Todas as turmas da escola, do quinto ao oitavo ano, foram divididos em grupos, todos eles leram diferentes contos e tinham a missão de fazer uma releitura, ou seja, contar a mesma história ou moral, por outra perspectiva. Todas as séries eram divididas em A, B, C, D e E, logo, 5 (turmas) x 6 (grupos em cada) x 4 (séries) =  120 grupos participaram do festival de teatro. Escolheram o melhor grupo de cada turma, depois o melhor grupo de cada série e depois o melhor grupo da escola.

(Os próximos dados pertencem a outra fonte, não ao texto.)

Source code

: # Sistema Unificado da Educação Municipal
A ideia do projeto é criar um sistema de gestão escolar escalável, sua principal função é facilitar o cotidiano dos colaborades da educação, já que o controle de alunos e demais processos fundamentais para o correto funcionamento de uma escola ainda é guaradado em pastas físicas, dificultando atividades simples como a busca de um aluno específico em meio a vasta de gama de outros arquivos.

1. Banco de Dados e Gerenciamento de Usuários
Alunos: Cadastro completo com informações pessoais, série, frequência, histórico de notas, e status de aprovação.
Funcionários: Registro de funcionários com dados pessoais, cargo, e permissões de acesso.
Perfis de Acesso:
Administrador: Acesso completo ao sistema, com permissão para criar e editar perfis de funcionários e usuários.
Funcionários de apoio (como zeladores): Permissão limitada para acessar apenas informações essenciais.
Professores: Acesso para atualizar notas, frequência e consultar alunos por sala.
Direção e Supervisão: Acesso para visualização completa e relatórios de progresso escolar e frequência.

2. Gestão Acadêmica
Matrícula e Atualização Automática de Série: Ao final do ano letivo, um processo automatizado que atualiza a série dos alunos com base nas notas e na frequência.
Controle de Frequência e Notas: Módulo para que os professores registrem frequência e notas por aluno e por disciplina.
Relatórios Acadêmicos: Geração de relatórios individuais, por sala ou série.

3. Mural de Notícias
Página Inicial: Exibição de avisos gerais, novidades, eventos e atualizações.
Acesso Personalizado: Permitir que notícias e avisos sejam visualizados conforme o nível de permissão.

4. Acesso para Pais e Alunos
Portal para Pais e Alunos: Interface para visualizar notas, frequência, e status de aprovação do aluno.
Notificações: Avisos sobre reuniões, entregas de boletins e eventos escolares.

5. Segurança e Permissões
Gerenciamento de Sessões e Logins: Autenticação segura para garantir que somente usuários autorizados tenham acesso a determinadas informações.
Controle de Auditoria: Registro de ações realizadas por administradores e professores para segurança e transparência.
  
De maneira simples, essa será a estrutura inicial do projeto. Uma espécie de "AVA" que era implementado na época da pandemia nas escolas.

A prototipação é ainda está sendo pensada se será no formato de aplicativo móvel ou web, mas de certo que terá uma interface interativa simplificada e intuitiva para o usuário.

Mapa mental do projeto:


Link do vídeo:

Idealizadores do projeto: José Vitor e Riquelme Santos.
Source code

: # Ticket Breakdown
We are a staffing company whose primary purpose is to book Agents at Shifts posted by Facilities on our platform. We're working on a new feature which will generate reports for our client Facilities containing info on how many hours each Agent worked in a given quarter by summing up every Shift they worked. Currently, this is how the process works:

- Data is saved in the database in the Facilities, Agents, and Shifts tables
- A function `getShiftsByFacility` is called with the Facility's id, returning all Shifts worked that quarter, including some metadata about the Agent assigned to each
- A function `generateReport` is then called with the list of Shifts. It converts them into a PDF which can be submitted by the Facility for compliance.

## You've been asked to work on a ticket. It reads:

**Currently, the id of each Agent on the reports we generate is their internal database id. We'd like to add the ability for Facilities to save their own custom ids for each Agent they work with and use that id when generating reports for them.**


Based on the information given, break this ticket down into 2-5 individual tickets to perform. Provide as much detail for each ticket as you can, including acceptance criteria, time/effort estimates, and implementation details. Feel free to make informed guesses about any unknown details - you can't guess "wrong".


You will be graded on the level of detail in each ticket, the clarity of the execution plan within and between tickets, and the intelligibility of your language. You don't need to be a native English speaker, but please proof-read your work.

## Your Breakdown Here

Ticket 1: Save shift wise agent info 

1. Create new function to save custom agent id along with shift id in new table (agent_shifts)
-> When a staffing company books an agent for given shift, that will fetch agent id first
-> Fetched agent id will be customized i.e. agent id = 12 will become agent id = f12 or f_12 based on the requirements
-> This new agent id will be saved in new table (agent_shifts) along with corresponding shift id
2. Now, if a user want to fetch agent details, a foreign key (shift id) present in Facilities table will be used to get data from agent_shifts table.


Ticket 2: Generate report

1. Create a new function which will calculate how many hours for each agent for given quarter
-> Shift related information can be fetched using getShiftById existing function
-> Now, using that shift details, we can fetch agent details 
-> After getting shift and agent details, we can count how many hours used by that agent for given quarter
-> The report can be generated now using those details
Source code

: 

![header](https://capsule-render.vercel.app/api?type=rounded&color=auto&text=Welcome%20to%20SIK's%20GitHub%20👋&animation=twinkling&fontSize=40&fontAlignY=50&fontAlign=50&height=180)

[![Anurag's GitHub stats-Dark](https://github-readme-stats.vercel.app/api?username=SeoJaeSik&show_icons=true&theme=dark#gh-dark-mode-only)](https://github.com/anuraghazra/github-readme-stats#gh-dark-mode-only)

Não me lembro exatamente as outras histórias, apenas a história que escrevi, pois não atuei. "A roupa nova do rei" resumidamente conta a história de um rei que se considerava muito esperto, mas foi enganado por um viajante que lhe vendera uma suposta roupa invisível; todos viam o rei nu, ele mesmo se via dessa maneira, porém, não assumia a ninguém, pois dessa maneira teria que admitir que fora enganado. 
Na minha releitura, a história não se passava num reino, mas numa igreja. Lembro-me que tive a preocupação de não ferir ninguém - quero dizer, achei importante dar à igreja um nome que não existia porque não queria que as pessoas que frequentavam um igreja se ofendesse com a história. Olhando agora, eu era uma criança bem sensível, me orgulho por pensar no outro, além do que UGAY trouxe um humor a mais à peça. Substitui o rei pela figura do pastor e o que todos viam, inclusive ele, mas tinha vergonha de admitir, é que ele era gay. A fachada de sua igreja era cor de rosa, ele usava roupas bem extravagantes quando pregava e todas as vezes que ele ia se arrumar sua filha dizia "não me faz passar vergonha" e começava a tocar a música "Perigosa", das Frenéticas.
A peça que eu escrevi ganhou o festival de teatro. Ela jamais teria vencido sem a brilhante atuação dos meus colegas: o pastor, a filha do pastor, a irmãzinha bem crente que desconfiava dele, a igreja que dava glória e aleluia e a pessoa que ajudou o pastor a ser quem era de verdade. Lembro-me que meu professor de história estudava teatro e disse que queria comprar minha peça, mas minha tia disse que eu seria uma grande escritora e não era para vender, no fim eu não sou uma grande escritora, perdi o texto da peça e fiquei sem dinheiro. Mas tenho a memória. Meu professor de Educação Física, era jurado, votou contra a minha peça porque se sentiu ofendido, mas a escola inteira aplaudiu de pé, gritando UGAY, UGAY, UGAY e, hoje, quando vi a imagem dessa igreja, quis compartilhar essa história com vocês.